Once the “SkipAsSource” runs, this sets the proper priority for the IP addresses, matching the Azure configuration.
Second NIC
When adding a second NIC in Terraform, you have to add a property (“primary_network_interface_id”) on the VM resource for specifying the primary NIC.
resource "azurerm_network_interface" "testnic1" { name = "testnic" location = "${var.location}" resource_group_name = "${azurerm_resource_group.test.name}" ip_configuration { name = "ipconfig1" subnet_id = "${azurerm_subnet.test.id}" private_ip_address_allocation = "static" private_ip_address = "10.2.0.5" } } resource "azurerm_network_interface" "testnic2" { name = "testnic" location = "${var.location}" resource_group_name = "${azurerm_resource_group.test.name}" ip_configuration { name = "ipconfig1" subnet_id = "${azurerm_subnet.test.id}" private_ip_address_allocation = "static" private_ip_address = "10.2.0.6" } } resource "azurerm_virtual_machine" "test" { name = "helloworld" location = "${var.location}" resource_group_name = "${azurerm_resource_group.test.name}" network_interface_ids = ["${azurerm_network_interface.testnic1.id}","${azurerm_network_interface.testnic2.id}"] primary_network_interface_id = "${azurerm_network_interface.test.id}" vm_size = "Standard_A1" storage_image_reference { publisher = "MicrosoftWindowsServer" offer = "WindowsServer" sku = "2016-Datacenter" version = "latest" } storage_os_disk { name = "myosdisk1" vhd_uri = "${azurerm_storage_account.test.primary_blob_endpoint}${azurerm_storage_container.test.name}/myosdisk1.vhd" caching = "ReadWrite" create_option = "FromImage" } os_profile { computer_name = "helloworld" admin_username = "${var.username}" admin_password = "${var.password}" } os_profile_windows_config { provision_vm_agent = true enable_automatic_upgrades = true } } |
In this scenario, once again Azure requires additional configuration for this to work. The secondary NIC does not get a default gateway and cannot communicate out of it’s subnet.
One way to solve this with DSC is to apply a default route for that interface, with a higher metric than the primary interface. In this case, we don’t need to specify static IP addresses inside the OS through DSC, since there’s only one per virtual NIC.

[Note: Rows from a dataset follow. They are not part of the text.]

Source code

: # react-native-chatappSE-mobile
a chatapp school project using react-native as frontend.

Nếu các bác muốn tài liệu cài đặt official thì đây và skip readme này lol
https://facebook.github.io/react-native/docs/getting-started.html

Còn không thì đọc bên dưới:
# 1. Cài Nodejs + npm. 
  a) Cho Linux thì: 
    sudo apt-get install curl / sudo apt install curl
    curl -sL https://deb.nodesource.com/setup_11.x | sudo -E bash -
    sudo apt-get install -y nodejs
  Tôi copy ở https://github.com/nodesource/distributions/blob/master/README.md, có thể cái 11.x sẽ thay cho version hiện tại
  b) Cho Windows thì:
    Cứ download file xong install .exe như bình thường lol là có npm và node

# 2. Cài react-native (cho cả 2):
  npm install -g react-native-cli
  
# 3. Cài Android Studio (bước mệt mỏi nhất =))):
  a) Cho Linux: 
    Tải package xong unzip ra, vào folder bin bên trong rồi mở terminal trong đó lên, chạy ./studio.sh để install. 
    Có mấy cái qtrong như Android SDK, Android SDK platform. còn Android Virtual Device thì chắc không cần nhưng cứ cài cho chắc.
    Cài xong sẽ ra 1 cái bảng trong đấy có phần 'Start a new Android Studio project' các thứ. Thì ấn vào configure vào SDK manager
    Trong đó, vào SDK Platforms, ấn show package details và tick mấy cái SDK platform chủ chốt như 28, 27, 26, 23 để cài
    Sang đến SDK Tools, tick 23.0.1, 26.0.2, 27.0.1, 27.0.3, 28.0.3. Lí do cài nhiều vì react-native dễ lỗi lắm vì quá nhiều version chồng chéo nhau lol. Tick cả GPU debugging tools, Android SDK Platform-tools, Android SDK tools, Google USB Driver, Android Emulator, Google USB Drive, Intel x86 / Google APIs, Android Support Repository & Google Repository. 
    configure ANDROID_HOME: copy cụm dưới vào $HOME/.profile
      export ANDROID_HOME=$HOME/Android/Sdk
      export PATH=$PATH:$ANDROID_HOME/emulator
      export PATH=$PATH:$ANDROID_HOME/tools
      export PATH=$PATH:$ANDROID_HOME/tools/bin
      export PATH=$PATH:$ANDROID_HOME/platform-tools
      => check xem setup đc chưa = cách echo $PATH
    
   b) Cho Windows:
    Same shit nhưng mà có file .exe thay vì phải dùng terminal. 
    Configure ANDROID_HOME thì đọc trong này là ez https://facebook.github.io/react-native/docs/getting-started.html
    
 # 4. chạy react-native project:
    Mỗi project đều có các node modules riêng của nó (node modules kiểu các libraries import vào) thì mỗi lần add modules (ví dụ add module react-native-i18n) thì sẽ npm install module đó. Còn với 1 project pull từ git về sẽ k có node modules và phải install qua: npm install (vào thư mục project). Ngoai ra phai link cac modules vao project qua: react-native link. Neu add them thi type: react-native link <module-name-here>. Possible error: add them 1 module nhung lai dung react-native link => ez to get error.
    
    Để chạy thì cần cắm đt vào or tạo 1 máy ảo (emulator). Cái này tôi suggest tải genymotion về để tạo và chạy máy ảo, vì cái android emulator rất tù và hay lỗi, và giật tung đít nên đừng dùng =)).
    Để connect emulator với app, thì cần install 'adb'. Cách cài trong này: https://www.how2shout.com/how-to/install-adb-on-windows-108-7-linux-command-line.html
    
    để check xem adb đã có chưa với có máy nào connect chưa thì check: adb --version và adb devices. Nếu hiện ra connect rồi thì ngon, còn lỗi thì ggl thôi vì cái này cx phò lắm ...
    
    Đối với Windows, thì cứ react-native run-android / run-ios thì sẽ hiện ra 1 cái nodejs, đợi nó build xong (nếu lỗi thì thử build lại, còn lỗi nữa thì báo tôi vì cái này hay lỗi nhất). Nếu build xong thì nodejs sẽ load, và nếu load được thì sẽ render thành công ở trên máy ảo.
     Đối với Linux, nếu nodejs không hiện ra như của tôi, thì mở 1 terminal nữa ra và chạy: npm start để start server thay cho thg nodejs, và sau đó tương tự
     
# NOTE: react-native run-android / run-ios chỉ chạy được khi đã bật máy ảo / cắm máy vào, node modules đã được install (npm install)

Configuration dsctest { Import-DscResource -ModuleName PSDesiredStateConfiguration Import-DscResource -ModuleName xPSDesiredStateConfiguration Import-DscResource -moduleName NetworkingDSC Node localhost { ## Rename VMNic(s) NetAdapterName RenameNetAdapter { NewName = "PrimaryNIC" Status = "Up" InterfaceNumber = 1 Name = "Ethernet 2" } NetAdapterName RenameNetAdapter_apps { NewName = "SecondaryNIC" Status = "Up" InterfaceNumber = 2 Name = "Ethernet 3" } Route NetRoute1 { Ensure = 'Present' InterfaceAlias = 'SecondaryNIC' AddressFamily = 'IPv4' DestinationPrefix = '0.0.0.0' NextHop = '10.2.0.1' RouteMetric = 200 } } } |
You could also add a Default Gateway resource to the second NIC, although I haven’t specifically tested that.
Generally speaking, I’d rather add a second IP to a single NIC – having two NICs on the same subnet with the same effective default gateway might function, but doesn’t seem to be best practice to me.